A woman in Paris has discovered a masterpiece painting in her kitchen from the Renaissance period done by great 13th-century Florentine artist Cenni di Pepo, also known as Cimabue.
The painting “the Mocking of Christ” will be auctioned in Senlis on Oct. 27 and is expected to fetch $4.4 million to $6.5 million, according to the Eric Turquin Expertise, a firm specializing in Old Master paintings and known for many discoveries.
“The finding of this work is a major discovery for the history of western art,” said the firm in a press release mailed to The Epoch Times.
The painting is owned by an elderly woman in the French town of Compiègne. She was unaware of its actual value and it was hanging on a wall between her kitchen and sitting room, directly over a hotplate for cooking food, said a spokesperson of the firm.
The owner of the painting took it to local auctioneers and till then she thought it was an old religious icon.
The painting is a part of the large diptych painted in 1280 by Cimabue and is one of the eight scenes depicting Christ’s passion and crucifixion, according to the statement. Only three, including this discovery, are known to exist in the world.
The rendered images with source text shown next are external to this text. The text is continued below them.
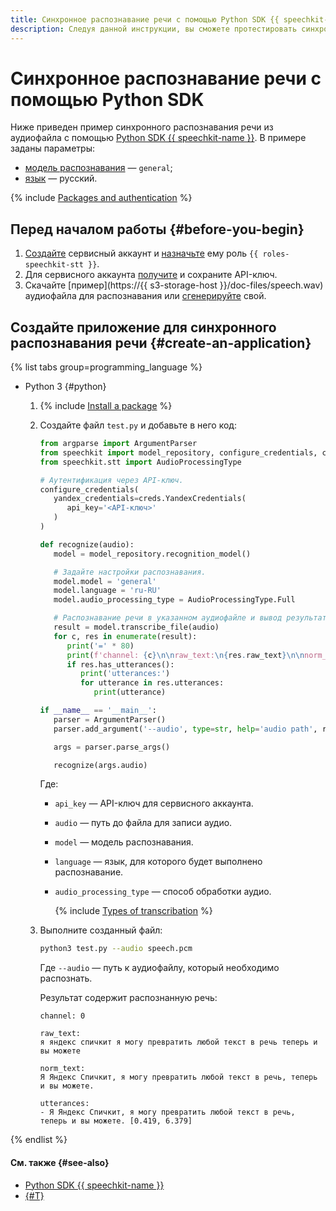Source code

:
 ```yaml
---
title: Синхронное распознавание речи с помощью Python SDK {{ speechkit-full-name }}
description: Следуя данной инструкции, вы сможете протестировать синхронное распознавание речи с помощью Python SDK {{ speechkit-name }}.
---
```


# Синхронное распознавание речи с помощью Python SDK

Ниже приведен пример синхронного распознавания речи из аудиофайла с помощью [Python SDK {{ speechkit-name }}](index.md). В примере заданы параметры:

* [модель распознавания](../../stt/models.md#tags) — `general`;
* [язык](../../stt/models.md#languages) — русский.

{% include [Packages and authentication](../../../_includes/speechkit/packages-and-auth.md) %}

## Перед началом работы {#before-you-begin}

1. [Создайте](../../../iam/operations/sa/create.md) сервисный аккаунт и [назначьте](../../../iam/operations/sa/assign-role-for-sa.md) ему роль `{{ roles-speechkit-stt }}`.
1. Для сервисного аккаунта [получите](../../../iam/operations/api-key/create.md) и сохраните API-ключ.
1. Скачайте [пример](https://{{ s3-storage-host }}/doc-files/speech.wav) аудиофайла для распознавания или [сгенерируйте](synthesis.md) свой.

## Создайте приложение для синхронного распознавания речи {#create-an-application}

{% list tabs group=programming_language %}

- Python 3 {#python}

   1. {% include [Install a package](../../../_includes/speechkit/install-packages.md) %}
   1. Создайте файл `test.py` и добавьте в него код:

      ```python
      from argparse import ArgumentParser
      from speechkit import model_repository, configure_credentials, creds
      from speechkit.stt import AudioProcessingType

      # Аутентификация через API-ключ.
      configure_credentials(
         yandex_credentials=creds.YandexCredentials(
            api_key='<API-ключ>'
         )
      )

      def recognize(audio):
         model = model_repository.recognition_model()

         # Задайте настройки распознавания.
         model.model = 'general'
         model.language = 'ru-RU'
         model.audio_processing_type = AudioProcessingType.Full

         # Распознавание речи в указанном аудиофайле и вывод результатов в консоль.
         result = model.transcribe_file(audio)
         for c, res in enumerate(result):
            print('=' * 80)
            print(f'channel: {c}\n\nraw_text:\n{res.raw_text}\n\nnorm_text:\n{res.normalized_text}\n')
            if res.has_utterances():
               print('utterances:')
               for utterance in res.utterances:
                  print(utterance)

      if __name__ == '__main__':
         parser = ArgumentParser()
         parser.add_argument('--audio', type=str, help='audio path', required=True)

         args = parser.parse_args()

         recognize(args.audio)
      ```

      Где:

      * `api_key` — API-ключ для сервисного аккаунта.
      * `audio` — путь до файла для записи аудио.
      * `model` — модель распознавания.
      * `language` — язык, для которого будет выполнено распознавание.
      * `audio_processing_type` — способ обработки аудио.

         {% include [Types of transcribation](../../../_includes/speechkit/audio_processing_type.md) %}

   1. Выполните созданный файл:

      ```bash
      python3 test.py --audio speech.pcm
      ```

      Где `--audio` — путь к аудиофайлу, который необходимо распознать.

      Результат содержит распознанную речь:

      ```text
      channel: 0

      raw_text:
      я яндекс спичкит я могу превратить любой текст в речь теперь и вы можете

      norm_text:
      Я Яндекс Спичкит, я могу превратить любой текст в речь, теперь и вы можете.

      utterances:
      - Я Яндекс Спичкит, я могу превратить любой текст в речь, теперь и вы можете. [0.419, 6.379]
      ```

{% endlist %}

#### См. также {#see-also}

* [Python SDK {{ speechkit-name }}](https://pypi.org/project/yandex-speechkit/)
* [{#T}](../../stt/api/request-examples.md)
“Traces of the original framing, the small round dots made with the same sort of stamp, the style, the gold ornamentation, the corresponding of the backs of each of the panels and their similar condition confirm that these panels made up the left side of the same diptych,” said the statement.
The firm specializing in old master paintings said that the painting is in excellent condition despite the heavy dirt deposited on it and the images also showed an underlying drawing.
Turquin said the painting is very rare because Cimabue is a major Italian painter and pre-Renaissance artist but only a small body of his work is known to exist today.
“Only ten pictures are known today by Cimabue (excluding the Assisi frescoes) all of them are in churches in Italy or in major museums,” Turquin told The Epoch Times.
According to the National Gallery, London Cimabue was first recorded in Rome in 1272 and is referred to as “Florentine painter.”
“Historians are in agreement in recognizing a dozen of works on panel as being unequivocally by his hand although none of them are signed,” said the statement.
Most of Cimabue’s work was done for churches in Pisa, Florence, Bologne, Arezzo.
“Devotional panels, of which our panel is one, were small in scale and easy to transport and were intended for private contemplation by religious congregations or individuals in their chapels or private oratories,” said the statement.
The National Gallery, London said on its website that Cimabue’s works depict an important “moment in the history of art when Italian painters, while still influenced by Byzantine painting, were exploring the naturalistic depiction of forms and three-dimensional space.”
Turquin said Cimabue has historial importance.
“Known in Tuscany from 1272 until 1302 he is the creator of European painting, starting from the oriental tradition of Greek icons where he introduced humanity. He was the master of Giotto. Very much influenced by the predication of Francesco of Assisi (Saint Francis), he has transformed the hieratic Byzantine message into a humanist, sensitive expression.
“This is what gives its beauty to our little panel: the opposition between the agitation and nervousness of the crowd from where surges the very noble figure of Christ with the sadness in his look and the marvelous expression of abandonment in his falling arms,” he said.
Turquin explained that the auction on Oct. 27 is a major event because Cimabue has never been on the open market.